Je sais ce qu'il faut dire et ce qu'il faut celer,

1460   Et je n'ai pas jugé qu'il en fallût parler.

RODOPE.

Que je sens d'un grand faix mon âme soulagée.

Tu m'as en même temps par deux fois obligée,

Mais puisque ta pensée a si bien réussi,

Va-t-en dire à Daphné qu'elle revienne ici.

1465   Le remords a rompu tous mes desseins tragiques,

Va vite, j'aperçois l'un de mes domestiques,

Tracine, que veux-tu ?

SCÈNE VII.
Tracine, Rodope.

TRACINE.

Je vous viens assurer

Que la force d'un Dieu ne l'en peut retirer.

RODOPE.

De qui veux-tu parler ?

TRACINE.

Vous m'avez fait entendre

1470   Que vous aviez reçu des mépris de Scamandre.

RODOPE.

Hé bien ?

TRACINE.

Vous m'avez dit qu'un outrage si fort

Vous donnait des désirs qui regardent sa mort.

Pour moi qui n'ai pour vous qu'un courage fidèle,

Et qui vous sert bien moins par devoir que par zèle,

1475   Je viens de pratiquer des amis assurés

Qui le mettront bientôt où vous le désirez.

Ils l'attendront ce soir dans ce petit bocage

Qu'en allant chez Nérine il trouve à son passage.

RODOPE.

Tracine, que dis-tu, de quoi m'as-tu parlé ?

1480   Leur as-tu dit mon nom ?

TRACINE.

  C'est ce que j'ai celé,

Mais j'ai dit seulement que Dame outragée

Voulait être aujourd'hui par leur aide vengée,

Et ces esprits touchés par l'attente d'un don

M'ont plutôt demandé votre or que votre nom.

RODOPE.

1485   T'avais-je commandé cette indigne vengeance ?

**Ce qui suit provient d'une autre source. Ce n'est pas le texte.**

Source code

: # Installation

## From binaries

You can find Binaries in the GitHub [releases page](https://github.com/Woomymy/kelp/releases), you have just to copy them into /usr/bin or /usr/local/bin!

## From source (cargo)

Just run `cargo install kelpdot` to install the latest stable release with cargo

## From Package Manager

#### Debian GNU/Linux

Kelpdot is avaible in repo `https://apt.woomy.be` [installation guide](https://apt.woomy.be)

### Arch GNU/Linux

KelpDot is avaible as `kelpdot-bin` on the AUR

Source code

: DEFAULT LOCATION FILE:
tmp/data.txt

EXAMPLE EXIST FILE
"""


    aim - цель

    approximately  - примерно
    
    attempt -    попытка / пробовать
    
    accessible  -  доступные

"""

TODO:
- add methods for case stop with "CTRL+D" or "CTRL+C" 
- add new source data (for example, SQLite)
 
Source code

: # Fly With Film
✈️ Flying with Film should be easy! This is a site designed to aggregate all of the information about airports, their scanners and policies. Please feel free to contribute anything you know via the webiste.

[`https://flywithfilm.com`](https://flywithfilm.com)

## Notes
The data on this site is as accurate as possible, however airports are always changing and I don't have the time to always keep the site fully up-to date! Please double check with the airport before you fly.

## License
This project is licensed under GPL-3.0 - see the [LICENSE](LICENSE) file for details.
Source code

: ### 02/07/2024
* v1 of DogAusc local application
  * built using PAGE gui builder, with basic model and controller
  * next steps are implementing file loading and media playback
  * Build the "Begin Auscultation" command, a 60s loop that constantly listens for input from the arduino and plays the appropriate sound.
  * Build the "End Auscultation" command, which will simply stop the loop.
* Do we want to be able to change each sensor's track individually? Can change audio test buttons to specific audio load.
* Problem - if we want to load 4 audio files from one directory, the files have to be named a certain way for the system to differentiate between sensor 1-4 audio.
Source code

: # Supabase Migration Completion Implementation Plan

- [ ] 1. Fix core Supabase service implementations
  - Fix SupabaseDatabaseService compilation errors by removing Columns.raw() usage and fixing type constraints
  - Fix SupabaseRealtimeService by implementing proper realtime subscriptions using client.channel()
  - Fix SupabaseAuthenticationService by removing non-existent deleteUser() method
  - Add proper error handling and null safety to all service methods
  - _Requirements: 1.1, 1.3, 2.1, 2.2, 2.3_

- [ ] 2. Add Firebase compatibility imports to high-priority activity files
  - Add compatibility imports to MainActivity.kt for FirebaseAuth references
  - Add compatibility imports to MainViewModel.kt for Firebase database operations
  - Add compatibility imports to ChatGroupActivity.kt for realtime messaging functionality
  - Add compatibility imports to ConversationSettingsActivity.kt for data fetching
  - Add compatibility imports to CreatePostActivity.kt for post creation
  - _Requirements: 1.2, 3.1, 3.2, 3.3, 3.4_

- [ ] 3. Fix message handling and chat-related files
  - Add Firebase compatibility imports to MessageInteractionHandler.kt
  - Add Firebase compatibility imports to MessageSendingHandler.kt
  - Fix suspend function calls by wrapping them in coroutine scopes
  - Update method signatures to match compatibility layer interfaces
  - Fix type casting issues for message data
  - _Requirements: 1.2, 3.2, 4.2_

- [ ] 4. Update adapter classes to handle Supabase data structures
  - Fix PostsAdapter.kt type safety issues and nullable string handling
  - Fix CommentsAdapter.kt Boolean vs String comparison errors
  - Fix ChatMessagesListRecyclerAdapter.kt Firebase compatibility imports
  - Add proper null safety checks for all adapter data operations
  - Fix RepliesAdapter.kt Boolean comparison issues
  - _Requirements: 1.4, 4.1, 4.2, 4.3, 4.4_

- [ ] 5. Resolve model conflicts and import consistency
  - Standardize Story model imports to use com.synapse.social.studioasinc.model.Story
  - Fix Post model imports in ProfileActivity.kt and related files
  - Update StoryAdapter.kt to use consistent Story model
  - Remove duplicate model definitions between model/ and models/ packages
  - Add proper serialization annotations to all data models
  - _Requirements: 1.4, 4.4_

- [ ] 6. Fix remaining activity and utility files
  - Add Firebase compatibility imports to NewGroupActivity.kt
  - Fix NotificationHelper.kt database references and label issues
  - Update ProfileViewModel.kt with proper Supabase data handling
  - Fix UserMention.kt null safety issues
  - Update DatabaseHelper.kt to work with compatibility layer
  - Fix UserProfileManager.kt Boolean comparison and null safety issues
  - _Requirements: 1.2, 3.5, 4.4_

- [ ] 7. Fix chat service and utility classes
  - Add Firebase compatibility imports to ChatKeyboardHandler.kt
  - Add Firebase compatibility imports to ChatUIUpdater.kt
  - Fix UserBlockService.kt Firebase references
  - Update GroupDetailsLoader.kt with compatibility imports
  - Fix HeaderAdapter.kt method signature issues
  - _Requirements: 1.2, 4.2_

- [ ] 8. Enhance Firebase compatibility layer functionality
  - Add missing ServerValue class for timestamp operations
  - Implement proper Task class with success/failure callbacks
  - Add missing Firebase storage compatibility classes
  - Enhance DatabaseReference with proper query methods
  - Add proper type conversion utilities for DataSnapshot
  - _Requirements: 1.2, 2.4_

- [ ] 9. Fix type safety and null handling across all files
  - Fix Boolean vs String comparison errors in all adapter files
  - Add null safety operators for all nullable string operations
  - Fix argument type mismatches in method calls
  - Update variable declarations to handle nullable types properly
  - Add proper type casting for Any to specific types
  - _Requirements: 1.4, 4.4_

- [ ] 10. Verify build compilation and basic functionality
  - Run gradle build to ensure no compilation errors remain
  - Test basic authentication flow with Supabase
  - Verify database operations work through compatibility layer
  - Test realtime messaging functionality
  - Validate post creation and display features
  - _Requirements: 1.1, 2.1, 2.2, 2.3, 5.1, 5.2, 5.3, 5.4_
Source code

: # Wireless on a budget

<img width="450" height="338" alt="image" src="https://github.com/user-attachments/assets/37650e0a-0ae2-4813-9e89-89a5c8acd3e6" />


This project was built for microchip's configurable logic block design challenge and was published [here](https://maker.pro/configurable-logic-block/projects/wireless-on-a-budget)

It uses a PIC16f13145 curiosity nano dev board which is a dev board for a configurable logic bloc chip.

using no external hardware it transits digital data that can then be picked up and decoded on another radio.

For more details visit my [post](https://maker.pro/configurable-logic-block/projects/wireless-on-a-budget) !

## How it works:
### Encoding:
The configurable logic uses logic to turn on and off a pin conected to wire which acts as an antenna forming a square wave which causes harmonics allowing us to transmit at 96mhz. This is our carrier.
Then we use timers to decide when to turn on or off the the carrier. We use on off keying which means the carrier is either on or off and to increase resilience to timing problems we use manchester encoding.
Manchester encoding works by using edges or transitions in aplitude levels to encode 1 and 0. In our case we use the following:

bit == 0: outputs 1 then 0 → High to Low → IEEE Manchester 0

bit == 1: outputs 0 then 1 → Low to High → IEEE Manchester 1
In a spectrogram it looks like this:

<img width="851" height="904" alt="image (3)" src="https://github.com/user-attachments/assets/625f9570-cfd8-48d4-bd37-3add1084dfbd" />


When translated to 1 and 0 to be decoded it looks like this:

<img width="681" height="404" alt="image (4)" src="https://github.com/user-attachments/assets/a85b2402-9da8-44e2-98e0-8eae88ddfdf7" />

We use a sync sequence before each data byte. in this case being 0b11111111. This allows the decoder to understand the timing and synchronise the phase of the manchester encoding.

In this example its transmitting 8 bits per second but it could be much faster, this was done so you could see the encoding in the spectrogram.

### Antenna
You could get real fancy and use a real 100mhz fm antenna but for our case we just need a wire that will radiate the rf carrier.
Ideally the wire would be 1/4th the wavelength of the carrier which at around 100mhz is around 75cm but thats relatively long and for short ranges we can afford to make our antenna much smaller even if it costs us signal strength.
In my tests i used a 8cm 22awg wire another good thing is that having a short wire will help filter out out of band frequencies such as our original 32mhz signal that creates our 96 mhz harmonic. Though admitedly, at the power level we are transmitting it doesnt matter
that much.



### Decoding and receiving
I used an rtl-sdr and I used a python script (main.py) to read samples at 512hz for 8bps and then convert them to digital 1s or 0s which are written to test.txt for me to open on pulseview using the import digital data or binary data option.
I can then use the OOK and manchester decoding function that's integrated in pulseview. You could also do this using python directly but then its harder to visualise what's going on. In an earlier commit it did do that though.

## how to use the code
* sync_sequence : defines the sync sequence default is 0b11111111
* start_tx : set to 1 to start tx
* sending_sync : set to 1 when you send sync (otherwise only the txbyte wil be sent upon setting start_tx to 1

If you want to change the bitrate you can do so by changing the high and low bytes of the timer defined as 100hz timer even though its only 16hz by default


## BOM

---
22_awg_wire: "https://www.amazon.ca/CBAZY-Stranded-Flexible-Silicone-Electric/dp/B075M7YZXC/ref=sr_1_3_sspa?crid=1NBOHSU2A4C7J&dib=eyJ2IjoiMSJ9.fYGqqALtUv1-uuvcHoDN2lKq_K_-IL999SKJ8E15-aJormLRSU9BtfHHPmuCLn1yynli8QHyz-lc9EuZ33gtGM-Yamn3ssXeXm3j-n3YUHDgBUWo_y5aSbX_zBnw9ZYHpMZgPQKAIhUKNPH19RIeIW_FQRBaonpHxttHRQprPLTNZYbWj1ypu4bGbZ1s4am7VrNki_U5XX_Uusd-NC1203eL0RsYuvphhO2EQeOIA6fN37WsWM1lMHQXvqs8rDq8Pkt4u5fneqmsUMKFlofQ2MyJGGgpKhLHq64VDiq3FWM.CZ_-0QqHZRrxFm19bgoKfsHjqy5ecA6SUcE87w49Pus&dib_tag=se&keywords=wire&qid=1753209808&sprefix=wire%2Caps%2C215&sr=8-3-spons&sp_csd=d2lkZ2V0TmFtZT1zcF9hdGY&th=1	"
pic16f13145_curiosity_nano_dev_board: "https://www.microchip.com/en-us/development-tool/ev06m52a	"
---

Tu me donnes la mort au lieu d'une allégeance,

Tâche à les prévenir, inhumain cours après,

D'un si mauvais dessein va rompre les apprêts.

TRACINE.

Mais, Madame.

RODOPE.

Va vite, il faut que je te suive.

1490   Empêche pour ton bien qu'un désastre m'arrive,

Et crois qu'en ce sujet de désordre et d'effroi

Le coup qui l'atteindra rejaillira sur toi.

ACTE V

SCÈNE PREMIÈRE.
Nérine, Daphné.

NÉRINE.

Phénice, j'aurais peine à croire cette histoire,

Si ton étonnement ne me la faisait croire.

DAPHNÉ.

1495   Après tant d'accidents laisse-moi respirer,

Ou bien plutôt, mon cour, laisse-moi soupirer.

Et par l'extrême bien dont me comble Tyrène,

Juge ici du loyer que je dois à sa peine.

Et quoi sans être ingrate et mériter la mort

1500   Dont il vient d'affranchir mon misérable sort.

Nérine mon appui, Nérine que j'embrasse,

Lui pourrais-je en mon cour refuser une place ?

Non, non, quand mes dédains lui fermeraient ce cour,

Son bienfait l'ouvrirait, et s'en rendrait vainqueur.

1505   Nérine, les bienfaits ont une force étrange,

Par eux on s'amollit, par eux l'esprit se change,

Ils peuvent triompher des plus fortes rigueurs,

Et les bienfaits en fin sont les clefs de nos cours.

NÉRINE.

Je ne vous comprends point, il semble à vous entendre

1510   Que Tyrène ait le bien que possédait Scamandre.

DAPHNÉ.

Mais quittons ce bocage, allons enfin chez vous.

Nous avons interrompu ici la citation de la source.